Monday, March 14, 2005
Don’t Free Tibet
To everyone with an aging “Free Tibet” bumper sticker on the back of their rusting old Volvo, it looks like it’s time to give up the dream.
The Dalai Lama said that by dropping the sovereignty claim for Tibet, his people would be able to benefit from China’s economic achievements. This was in stark contrast to his previous stand, that Tibet should be a self-governing domestic and political entity under a type of “one country, two systems” arrangement.
“This is the message I wish to deliver to China,” he said. “I am not in favour of separation. Tibet is a part of the People’s Republic of China. It is an autonomous region of the People’s Republic of China. Tibetan culture and Buddhism are part of Chinese culture.”
I wonder how Richard Gere is taking the news. Intriguingly to me, Hollywood and its “Free Tibet” movement never wanted to actually do anything to free Tibet (except, of course, make movies and speeches). The truth is, though, that they deified the Dalai Lama and the Tibetan cause; it was easy for them since the leader of the movement was a peaceful, enlightened non-Westerner struggling for the rights of a country where the United States had no vested interests.
Put oil into the bedrock of a nation and no direct action that the United States takes can possibly be righteous. For that matter, if the leader happens to be a Republican, then the cause must be evil, heartless, and driven by semi-secret Zionist forces.

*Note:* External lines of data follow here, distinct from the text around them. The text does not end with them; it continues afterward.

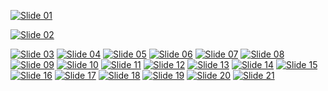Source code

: [![Slide 01](SocialMediaAnalytics_GroupProject/02_Powerpoint/powerpoint/Slide1.jpeg)](https://github.com/arham-anwar/SocialMediaAnalytics_GroupProject/blob/final/02_Powerpoint/powerpoint/Slide1.jpeg)























[![Slide 02](SocialMediaAnalytics_GroupProject/02_Powerpoint/powerpoint/Slide2.jpeg)](https://github.com/arham-anwar/SocialMediaAnalytics_GroupProject/blob/final/02_Powerpoint/powerpoint/Slide2.jpeg)


[![Slide 03](SocialMediaAnalytics_GroupProject/02_Powerpoint/powerpoint/Slide3.jpeg)](https://github.com/arham-anwar/SocialMediaAnalytics_GroupProject/blob/final/02_Powerpoint/powerpoint/Slide3.jpeg)
[![Slide 04](SocialMediaAnalytics_GroupProject/02_Powerpoint/powerpoint/Slide4.jpeg)](https://github.com/arham-anwar/SocialMediaAnalytics_GroupProject/blob/final/02_Powerpoint/powerpoint/Slide4.jpeg)
[![Slide 05](SocialMediaAnalytics_GroupProject/02_Powerpoint/powerpoint/Slide5.jpeg)](https://github.com/arham-anwar/SocialMediaAnalytics_GroupProject/blob/final/02_Powerpoint/powerpoint/Slide5.jpeg)
[![Slide 06](SocialMediaAnalytics_GroupProject/02_Powerpoint/powerpoint/Slide6.jpeg)](https://github.com/arham-anwar/SocialMediaAnalytics_GroupProject/blob/final/02_Powerpoint/powerpoint/Slide6.jpeg)
[![Slide 07](SocialMediaAnalytics_GroupProject/02_Powerpoint/powerpoint/Slide7.jpeg)](https://github.com/arham-anwar/SocialMediaAnalytics_GroupProject/blob/final/02_Powerpoint/powerpoint/Slide7.jpeg)
[![Slide 08](SocialMediaAnalytics_GroupProject/02_Powerpoint/powerpoint/Slide8.jpeg)](https://github.com/arham-anwar/SocialMediaAnalytics_GroupProject/blob/final/02_Powerpoint/powerpoint/Slide8.jpeg)
[![Slide 09](SocialMediaAnalytics_GroupProject/02_Powerpoint/powerpoint/Slide9.jpeg)](https://github.com/arham-anwar/SocialMediaAnalytics_GroupProject/blob/final/02_Powerpoint/powerpoint/Slide9.jpeg)
[![Slide 10](SocialMediaAnalytics_GroupProject/02_Powerpoint/powerpoint/Slide10.jpeg)](https://github.com/arham-anwar/SocialMediaAnalytics_GroupProject/blob/final/02_Powerpoint/powerpoint/Slide10.jpeg)
[![Slide 11](SocialMediaAnalytics_GroupProject/02_Powerpoint/powerpoint/Slide11.jpeg)](https://github.com/arham-anwar/SocialMediaAnalytics_GroupProject/blob/final/02_Powerpoint/powerpoint/Slide11.jpeg)
[![Slide 12](SocialMediaAnalytics_GroupProject/02_Powerpoint/powerpoint/Slide12.jpeg)](https://github.com/arham-anwar/SocialMediaAnalytics_GroupProject/blob/final/02_Powerpoint/powerpoint/Slide12.jpeg)
[![Slide 13](SocialMediaAnalytics_GroupProject/02_Powerpoint/powerpoint/Slide13.jpeg)](https://github.com/arham-anwar/SocialMediaAnalytics_GroupProject/blob/final/02_Powerpoint/powerpoint/Slide13.jpeg)
[![Slide 14](SocialMediaAnalytics_GroupProject/02_Powerpoint/powerpoint/Slide14.jpeg)](https://github.com/arham-anwar/SocialMediaAnalytics_GroupProject/blob/final/02_Powerpoint/powerpoint/Slide14.jpeg)
[![Slide 15](SocialMediaAnalytics_GroupProject/02_Powerpoint/powerpoint/Slide15.jpeg)](https://github.com/arham-anwar/SocialMediaAnalytics_GroupProject/blob/final/02_Powerpoint/powerpoint/Slide15.jpeg)
[![Slide 16](SocialMediaAnalytics_GroupProject/02_Powerpoint/powerpoint/Slide16.jpeg)](https://github.com/arham-anwar/SocialMediaAnalytics_GroupProject/blob/final/02_Powerpoint/powerpoint/Slide16.jpeg)
[![Slide 17](SocialMediaAnalytics_GroupProject/02_Powerpoint/powerpoint/Slide17.jpeg)](https://github.com/arham-anwar/SocialMediaAnalytics_GroupProject/blob/final/02_Powerpoint/powerpoint/Slide17.jpeg)
[![Slide 18](SocialMediaAnalytics_GroupProject/02_Powerpoint/powerpoint/Slide18.jpeg)](https://github.com/arham-anwar/SocialMediaAnalytics_GroupProject/blob/final/02_Powerpoint/powerpoint/Slide18.jpeg)
[![Slide 19](SocialMediaAnalytics_GroupProject/02_Powerpoint/powerpoint/Slide19.jpeg)](https://github.com/arham-anwar/SocialMediaAnalytics_GroupProject/blob/final/02_Powerpoint/powerpoint/Slide19.jpeg)
[![Slide 20](SocialMediaAnalytics_GroupProject/02_Powerpoint/powerpoint/Slide20.jpeg)](https://github.com/arham-anwar/SocialMediaAnalytics_GroupProject/blob/final/02_Powerpoint/powerpoint/Slide20.jpeg)
[![Slide 21](SocialMediaAnalytics_GroupProject/02_Powerpoint/powerpoint/Slide21.jpeg)](https://github.com/arham-anwar/SocialMediaAnalytics_GroupProject/blob/final/02_Powerpoint/powerpoint/Slide21.jpeg)

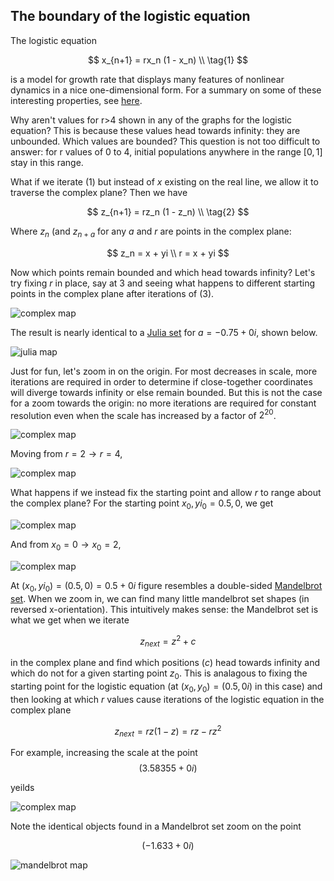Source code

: ## The boundary of the logistic equation

The logistic equation

$$
x_{n+1} = rx_n (1 - x_n) \\
\tag{1}
$$

is a model for growth rate that displays many features of nonlinear dynamics in a nice one-dimensional form. For a summary on some of these interesting properties, see [here](/logistic-map.md).

Why aren't values for r>4 shown in any of the graphs for the logistic equation? This is because these values head towards infinity: they are unbounded.  Which values are bounded? This question is not too difficult to answer: for r values of 0 to 4, initial populations anywhere in the range $[0, 1]$ stay in this range.  

What if we iterate (1) but instead of $x$ existing on the real line, we allow it to traverse the complex plane? Then we have

$$
z_{n+1} = rz_n (1 - z_n) \\
\tag{2}
$$

Where $z_n$ (and $z_{n+a}$ for any $a$ and $r$ are points in the complex plane:

$$
z_n = x + yi \\
r = x + yi
$$

Now which points remain bounded and which head towards infinity?  Let's try fixing $r$ in place, say at $3$ and seeing what happens to different starting points in the complex plane after iterations of (3).  

![complex map]({{https://blbadger.github.io}}/logistic_map/logistic_boundary_3_fixed_r.png)

The result is nearly identical to a [Julia set](/julia-sets.md) for $a = -0.75 + 0i$, shown below.

![julia map]({{https://blbadger.github.io}}/logistic_map/julia_-0.75.png)

Just for fun, let's zoom in on the origin.  For most decreases in scale, more iterations are required in order to determine if close-together coordinates will diverge towards infinity or else remain bounded.  But this is not the case for a zoom towards the origin: no more iterations are required for constant resolution even when the scale has increased by a factor of $2^{20}$.

![complex map]({{https://blbadger.github.io}}/logistic_map/logistic_bound_fixed_r.gif)

Moving from $r=2 \to r=4$, 

![complex map]({{https://blbadger.github.io}}/logistic_map/logistic_boundary_fixed_r.gif)

What happens if we instead fix the starting point and allow $r$ to range about the complex plane? For the starting point $x_0, yi_0 = 0.5, 0$, we get 

![complex map]({{https://blbadger.github.io}}/logistic_map/logistic_bound_0.5.png)

And from $x_0 = 0 \to x_0 = 2$, 

![complex map]({{https://blbadger.github.io}}/logistic_map/logistic_boundary_fixed_start.gif)

At $(x_0, yi_0) = (0.5, 0) = 0.5 + 0i$ figure resembles a double-sided [Mandelbrot set](/mandelbrot-set.md).  When we zoom in, we can find many little mandelbrot set shapes (in reversed x-orientation).  This intuitively makes sense: the Mandelbrot set is what we get when we iterate 

$$
z_{next} = z^2 + c
$$

in the complex plane and find which positions ($c$) head towards infinity and which do not for a given starting point $z_0$.  This is analagous to fixing the starting point for the logistic equation (at $(x_0, y_0) = (0.5, 0i)$ in this case) and then looking at which $r$ values cause iterations of the logistic equation in the complex plane

$$
z_{next} = rz(1-z) = rz - rz^2
$$

For example, increasing the scale at the point 
$$
(3.58355 + 0i)
$$

yeilds

![complex map]({{https://blbadger.github.io}}/logistic_map/logistic_bound_zoom.gif)

Note the identical objects found in a Mandelbrot set zoom on the point 

$$
(-1.633 + 0i)
$$

![mandelbrot map]({{https://blbadger.github.io}}/logistic_map/mandelbrot_zoom_frame.gif)
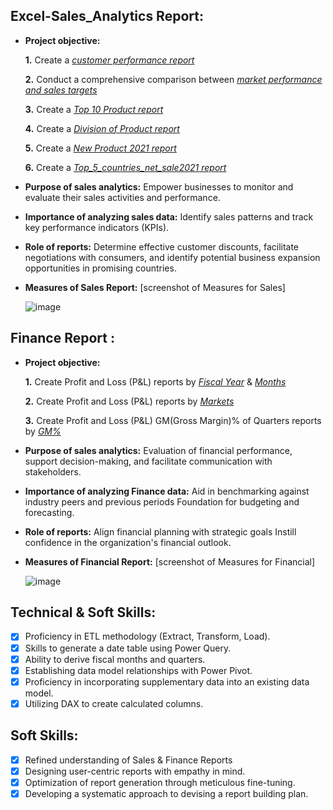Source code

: ## Excel-Sales_Analytics Report: 


- **Project objective:** 

    **1.** Create a _[customer performance report](https://github.com/dinesh6351/Excel-Sales_Analytics/blob/main/1_Customer_performance_report.pdf)_ 

    **2.** Conduct a comprehensive comparison between _[market performance and sales targets](https://github.com/dinesh6351/Excel-Sales_Analytics/blob/main/2_MarketPerformance_report.pdf)_

    **3.** Create a _[Top 10 Product report](https://github.com/dinesh6351/Excel-Sales_Analytics/blob/main/3_Top10_product.pdf)_

    **4.** Create a _[Division of Product report](https://github.com/dinesh6351/Excel-Sales_Analytics/blob/main/4_Division_report.pdf)_

    **5.** Create a _[New Product 2021 report](https://github.com/dinesh6351/Excel-Sales_Analytics/blob/main/5_New_product_2021_report.pdf)_

    **6.** Create a _[Top_5_countries_net_sale2021 report](https://github.com/dinesh6351/Excel-Sales_Analytics/blob/main/6_Top_5_countries_net_sale2021.pdf)_ 
  

- **Purpose of sales analytics:** Empower businesses to monitor and evaluate their sales activities and performance.

- **Importance of analyzing sales data:** Identify sales patterns and track key performance indicators (KPIs).

- **Role of reports:** Determine effective customer discounts, facilitate negotiations with consumers, and identify potential business expansion opportunities in promising countries.

- **Measures of Sales Report:** [screenshot of Measures for Sales]
  
  ![image](https://github.com/dinesh6351/Excel-Sales_Analytics/assets/81980689/5a58ad34-a70d-430b-be84-ca50e4b9e391)


## Finance Report :

- **Project objective:** 

    **1.** Create Profit and Loss (P&L) reports by _[Fiscal Year](https://github.com/dinesh6351/Excel-Sales_Analytics/blob/main/7_p%26l_year.pdf)_ & _[Months](https://github.com/dinesh6351/Excel-Sales_Analytics/blob/main/8_p%26l_quaeter_month.pdf)_ 

   **2.** Create Profit and Loss (P&L) reports by _[Markets](https://github.com/dinesh6351/Excel-Sales_Analytics/blob/main/9_p%26l_market.pdf)_

   **3.** Create Profit and Loss (P&L) GM(Gross Margin)% of Quarters reports by _[GM%](https://github.com/dinesh6351/Excel-Sales_Analytics/blob/main/10_GM%25_by_quarted.pdf)_
  

- **Purpose of sales analytics:** Evaluation of financial performance, support decision-making, and facilitate communication with stakeholders.

- **Importance of analyzing Finance data:** Aid in benchmarking against industry peers and previous periods Foundation for budgeting and forecasting.

- **Role of reports:** Align financial planning with strategic goals Instill confidence in the organization's financial outlook.

- **Measures of Financial Report:** [screenshot of Measures for Financial]

  ![image](https://github.com/dinesh6351/Excel-Sales_Analytics/assets/81980689/0a2cb88c-cc12-4c27-9818-c97610abc998)



## Technical & Soft Skills:
- [x]	Proficiency in ETL methodology (Extract, Transform, Load).
- [x]	Skills to generate a date table using Power Query.
- [x]	Ability to derive fiscal months and quarters.
- [x]	Establishing data model relationships with Power Pivot.
- [x]	Proficiency in incorporating supplementary data into an existing data model.
- [x]	Utilizing DAX to create calculated columns.

## Soft Skills:
- [x]	Refined understanding of Sales & Finance Reports
- [x]	Designing user-centric reports with empathy in mind.
- [x]	Optimization of report generation through meticulous fine-tuning.
- [x]	Developing a systematic approach to devising a report building plan.

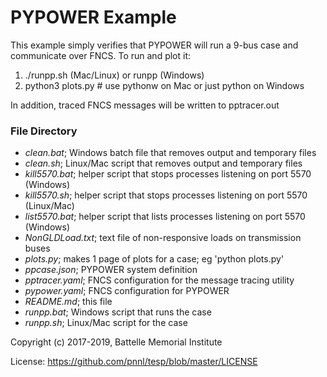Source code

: # PYPOWER Example

This example simply verifies that PYPOWER will run a 9-bus case and communicate
over FNCS. To run and plot it:

1. ./runpp.sh (Mac/Linux) or runpp (Windows)
2. python3 plots.py  # use pythonw on Mac or just python on Windows

In addition, traced FNCS messages will be written to pptracer.out

### File Directory

- *clean.bat*; Windows batch file that removes output and temporary files
- *clean.sh*; Linux/Mac script that removes output and temporary files
- *kill5570.bat*; helper script that stops processes listening on port 5570 (Windows)
- *kill5570.sh*; helper script that stops processes listening on port 5570 (Linux/Mac)
- *list5570.bat*; helper script that lists processes listening on port 5570 (Windows)
- *NonGLDLoad.txt*; text file of non-responsive loads on transmission buses
- *plots.py*; makes 1 page of plots for a case; eg 'python plots.py'
- *ppcase.json*; PYPOWER system definition
- *pptracer.yaml*; FNCS configuration for the message tracing utility
- *pypower.yaml*; FNCS configuration for PYPOWER
- *README.md*; this file
- *runpp.bat*; Windows script that runs the case
- *runpp.sh*; Linux/Mac script for the case

Copyright (c) 2017-2019, Battelle Memorial Institute

License: https://github.com/pnnl/tesp/blob/master/LICENSE
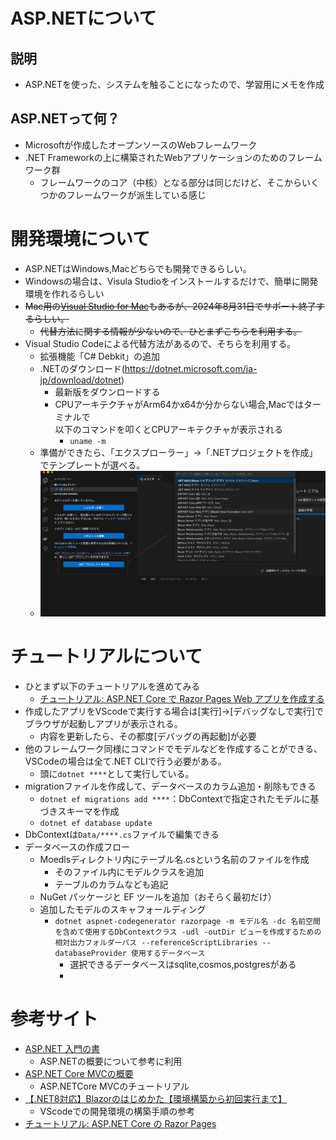 # ASP.NETについて
## 説明
- ASP.NETを使った、システムを触ることになったので、学習用にメモを作成

## ASP.NETって何？
- Microsoftが作成したオープンソースのWebフレームワーク
- .NET Frameworkの上に構築されたWebアプリケーションのためのフレームワーク群
  - フレームワークのコア（中核）となる部分は同じだけど、そこからいくつかのフレームワークが派生している感じ

# 開発環境について
- ASP.NETはWindows,Macどちらでも開発できるらしい。
- Windowsの場合は、Visula Studioをインストールするだけで、簡単に開発環境を作れるらしい
- ~~Mac用の[Visual Studio for Mac](https://visualstudio.microsoft.com/ja/vs/mac/)もあるが、2024年8月31日でサポート終了するらしい。~~
  - ~~代替方法に関する情報が少ないので、ひとまずこちらを利用する。~~
- Visual Studio Codeによる代替方法があるので、そちらを利用する。
  - 拡張機能「C# Debkit」の追加
  - .NETのダウンロード(https://dotnet.microsoft.com/ja-jp/download/dotnet)
    - 最新版をダウンロードする
    - CPUアーキテクチャがArm64かx64か分からない場合,Macではターミナルで</br>以下のコマンドを叩くとCPUアーキテクチャが表示される
      - `uname -m`
  - 準備ができたら、「エクスプローラー」→「.NETプロジェクトを作成」でテンプレートが選べる。
  - ![VScode ASP.NET参考画像](/src/image/vscode_asp_net.png)

# チュートリアルについて
- ひとまず以下のチュートリアルを進めてみる
  - [チュートリアル: ASP.NET Core で Razor Pages Web アプリを作成する](https://learn.microsoft.com/ja-jp/aspnet/core/tutorials/razor-pages/?view=aspnetcore-8.0)
- 作成したアプリをVScodeで実行する場合は[実行]→[デバッグなしで実行]でブラウザが起動しアプリが表示される。
  - 内容を更新したら、その都度[デバッグの再起動]が必要
- 他のフレームワーク同様にコマンドでモデルなどを作成することができる、VSCodeの場合は全て.NET CLIで行う必要がある。
  - 頭に`dotnet ****`として実行している。
-  migrationファイルを作成して、データベースのカラム追加・削除もできる
   -  `dotnet ef migrations add ****`：DbContextで指定されたモデルに基づきスキーマを作成
   -  `dotnet ef database update`
-  DbContextは`Data/****.cs`ファイルで編集できる
-  データベースの作成フロー
   -  Moedlsディレクトリ内にテーブル名.csという名前のファイルを作成
      -  そのファイル内にモデルクラスを追加
      -  テーブルのカラムなども追記
   -  NuGet パッケージと EF ツールを追加（おそらく最初だけ）
   -  追加したモデルのスキャフォールディング
      -  `dotnet aspnet-codegenerator razorpage -m モデル名 -dc 名前空間を含めて使用するDbContextクラス -udl -outDir ビューを作成するための相対出力フォルダーパス --referenceScriptLibraries --databaseProvider 使用するデータベース`
         -  選択できるデータベースはsqlite,cosmos,postgresがある
         -  





# 参考サイト
- [ASP.NET 入門の書](https://qiita.com/Kei18/items/1a9b936216bd2458ec08)
  - ASP.NETの概要について参考に利用
- [ASP.NET Core MVCの概要](https://learn.microsoft.com/ja-jp/aspnet/core/tutorials/first-mvc-app/start-mvc?view=aspnetcore-8.0&WT.mc_id=dotnet-35129-website&tabs=visual-studio-mac)
  - ASP.NETCore MVCのチュートリアル
- [【.NET8対応】Blazorのはじめかた【環境構築から初回実行まで】](https://blazor-master.com/dotnet-8-blazor-start/)
  - VScodeでの開発環境の構築手順の参考
- [チュートリアル: ASP.NET Core の Razor Pages](https://learn.microsoft.com/ja-jp/aspnet/core/tutorials/razor-pages/razor-pages-start?view=aspnetcore-8.0&tabs=visual-studio)
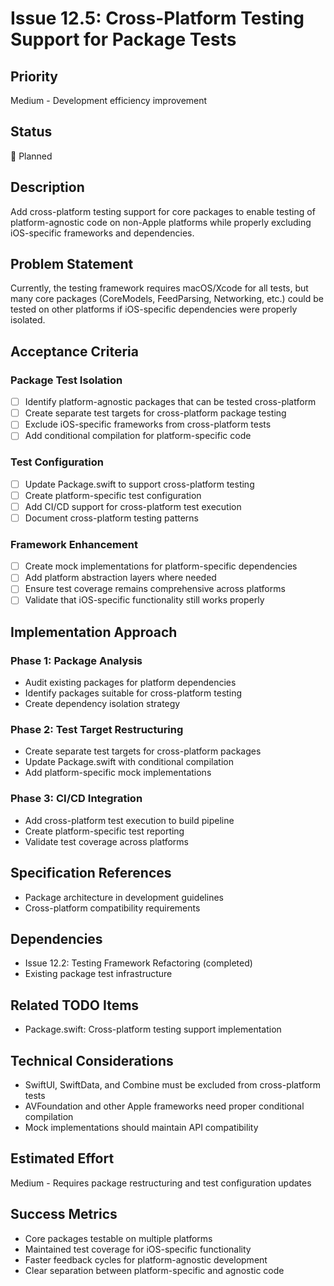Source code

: # Issue 12.5: Cross-Platform Testing Support for Package Tests

## Priority
Medium - Development efficiency improvement

## Status
🔄 Planned

## Description
Add cross-platform testing support for core packages to enable testing of platform-agnostic code on non-Apple platforms while properly excluding iOS-specific frameworks and dependencies.

## Problem Statement
Currently, the testing framework requires macOS/Xcode for all tests, but many core packages (CoreModels, FeedParsing, Networking, etc.) could be tested on other platforms if iOS-specific dependencies were properly isolated.

## Acceptance Criteria

### Package Test Isolation
- [ ] Identify platform-agnostic packages that can be tested cross-platform
- [ ] Create separate test targets for cross-platform package testing
- [ ] Exclude iOS-specific frameworks from cross-platform tests
- [ ] Add conditional compilation for platform-specific code

### Test Configuration
- [ ] Update Package.swift to support cross-platform testing
- [ ] Create platform-specific test configuration
- [ ] Add CI/CD support for cross-platform test execution
- [ ] Document cross-platform testing patterns

### Framework Enhancement
- [ ] Create mock implementations for platform-specific dependencies
- [ ] Add platform abstraction layers where needed
- [ ] Ensure test coverage remains comprehensive across platforms
- [ ] Validate that iOS-specific functionality still works properly

## Implementation Approach

### Phase 1: Package Analysis
- Audit existing packages for platform dependencies
- Identify packages suitable for cross-platform testing
- Create dependency isolation strategy

### Phase 2: Test Target Restructuring
- Create separate test targets for cross-platform packages
- Update Package.swift with conditional compilation
- Add platform-specific mock implementations

### Phase 3: CI/CD Integration
- Add cross-platform test execution to build pipeline
- Create platform-specific test reporting
- Validate test coverage across platforms

## Specification References
- Package architecture in development guidelines
- Cross-platform compatibility requirements

## Dependencies
- Issue 12.2: Testing Framework Refactoring (completed)
- Existing package test infrastructure

## Related TODO Items
- Package.swift: Cross-platform testing support implementation

## Technical Considerations
- SwiftUI, SwiftData, and Combine must be excluded from cross-platform tests
- AVFoundation and other Apple frameworks need proper conditional compilation
- Mock implementations should maintain API compatibility

## Estimated Effort
Medium - Requires package restructuring and test configuration updates

## Success Metrics
- Core packages testable on multiple platforms
- Maintained test coverage for iOS-specific functionality
- Faster feedback cycles for platform-agnostic development
- Clear separation between platform-specific and agnostic code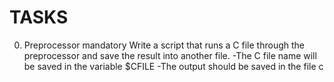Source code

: # TASKS

0. Preprocessor
mandatory
Write a script that runs a C file through the preprocessor and save the result into another file.
-The C file name will be saved in the variable $CFILE
-The output should be saved in the file c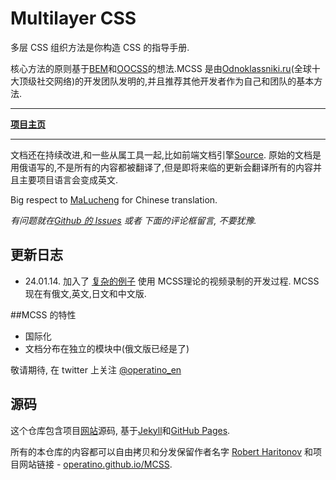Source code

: # Multilayer CSS

多层 CSS 组织方法是你构造 CSS 的指导手册.

核心方法的原则基于[BEM](http://bem.info/)和[OOCSS](http://oocss.org/)的想法.MCSS 是由[Odnoklassniki.ru](http://corp.mail.ru/en/communications/odnoklassniki)(全球十大顶级社交网络)的开发团队发明的,并且推荐其他开发者作为自己和团队的基本方法.
___
**[项目主页](http://operatino.github.io/MCSS/en/)**
___

文档还在持续改进,和一些从属工具一起,比如前端文档引擎[Source](http://sourcejs.com). 原始的文档是用俄语写的,不是所有的内容都被翻译了,但是即将来临的更新会翻译所有的内容并且主要项目语言会变成英文.

Big respect to [MaLucheng](http://github.com/teddy-ma) for Chinese translation.

*有问题就在[Github 的 Issues](http://github.com/operatino/MCSS/issues) 或者 下面的评论框留言, 不要犹豫.*

## 更新日志
* 24.01.14. 加入了 [复杂的例子](https://github.com/operatino/markup-process) 使用 MCSS理论的视频录制的开发过程. MCSS现在有俄文,英文,日文和中文版.

##MCSS 的特性
* 国际化
* 文档分布在独立的模块中(俄文版已经是了)

敬请期待, 在 twitter 上关注 [@operatino_en](http://twitter.com/operatino_en)

## 源码

这个仓库包含项目[网站](http://operatino.github.io/MCSS/en/)源码, 基于[Jekyll](http://jekyllrb.com)和[GitHub Pages](http://pages.github.com/).

所有的本仓库的内容都可以自由拷贝和分发保留作者名字 [Robert Haritonov](http://rhr.me) 和项目网站链接 - [operatino.github.io/MCSS](http://operatino.github.io/MCSS).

Now that the Dalai Lama has expressed a more materialistic side, hoping that China’s rapid development will fuel economic growth and security for Tibet, I wonder how the Hollywood elite will now view the leader. His statements--with a desire for cultural and spiritual autonomy, buttressed by all of the benefits of China’s economy and political structure--might not live up to Hollywood’s expectations of an immaculate leader.
It’s not as surprising a development as might otherwise be imagined, though.
In recent years, the Dalai Lama has been increasingly accommodating in his political manoeuvrings, pursuing a “middle way” that would ensure autonomy rather than independence and leave China in control of Tibet’s foreign policy.
So, not surprising, but it sure leaves a lot of bumper stickers looking a little out of date.